It’s far too costly for a whole nation to repent,
to turn around and change its ways,
so it’s understandable that we fix blame elsewhere.

Why do you think climate change denial is even a thing?
It’s for this reason exactly.
It’s too costly to change our ways,
so we do anything, including ignoring hard evidence,
in order not to take responsibility.

Why do you think so many people who are offended
by the words and behavior and policies of our president—
myself included—
are so quick to lay blame at the feet of that one man
for all the dehumanizing and uncivil behavior in society—
for all the polarizing conflict over race and immigration
and gender and a growing white nationalism?
Are we afraid there are ways we also might have contributed?
Ways we have conveniently ignored
what has been there all along,
and not done enough to combat it with the gospel of Jesus?

Now to move from the collective to the personal,
it’s painful for someone to bear the burden of responsibility,
even a small part of it,
when something goes horribly wrong in life.

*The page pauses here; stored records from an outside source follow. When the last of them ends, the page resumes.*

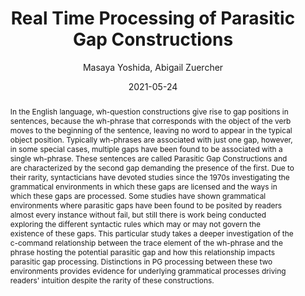 ---
author: Masaya Yoshida, Abigail Zuercher
title: Real Time Processing of Parasitic Gap Constructions
date: 2021-05-24
abstract: 'In the English language, wh-question constructions give rise to gap positions in sentences, because the wh-phrase that corresponds with the object of the verb moves to the beginning of the sentence, leaving no word to appear in the typical object position. Typically wh-phrases  are associated with just one gap, however, in some special cases,  multiple gaps have been found to be associated with a single wh-phrase. These sentences are called Parasitic Gap Constructions and are characterized by the second gap demanding the presence of the first. Due to their rarity, syntacticians have devoted studies since the 1970s investigating the grammatical environments in which these gaps are licensed and the ways in which these gaps are processed. Some studies have shown grammatical environments where parasitic gaps have been found to be posited by readers almost every instance without fail, but still there is work being conducted exploring the different syntactic rules which may or may not govern the existence of these gaps. This particular study takes a deeper investigation of the c-command relationship between the trace element of the wh-phrase and the phrase hosting the potential parasitic gap and how this relationship impacts parasitic gap processing. Distinctions in PG processing between these two environments provides evidence for underlying grammatical processes driving readers'' intuition despite the rarity of these constructions. '
major: Linguistics
senior_thesis: no
our_funding: yes
faculty_advisor: Professor Masaya Yoshida
doi: 10.21985/n2-hnnz-ds43
college: "Weinberg College of Arts and Sciences"
subject: "Social Sciences"
---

This is why personal injury attorneys will never run out of work.
They have a whole population of people
who are constantly looking for others to blame.
Let’s not just accuse the attorneys
of taking out full-page ads and highway billboards,
in order to drum up frivolous lawsuits.
No, they are just catering to our instincts.
They know we are looking for someone else to blame,
someone else to pay,
for our accidents, illness, injury, and death.
Now of course,
sometimes people who have a responsibility to help,
end up hurting us,
due to their negligence, incompetence, or even ill will.
Those persons do need to be held accountable.
That’s not what I’m talking about.

I’m just saying, not every bad thing that happens
is a direct result of someone’s negligence.
There are horrible accidents that are just that,
horrible accidents.
Blame is a hard thing to calculate and quantify.
_____________________

But we want to . . . so badly.
It is this very aspect of human nature
that explains why we have, in scripture,
the texts we read this morning,
as well as many others like them.

There is a huge amount of scripture devoted to this question—
who can we blame?
Job, Psalms, Ecclesiastes,
much of the law and the prophets,
the Gospels, and more, all asking,
Who can we blame?

The ancient world, out of which the Bible emerged,
had a different framework for thinking about cause and effect.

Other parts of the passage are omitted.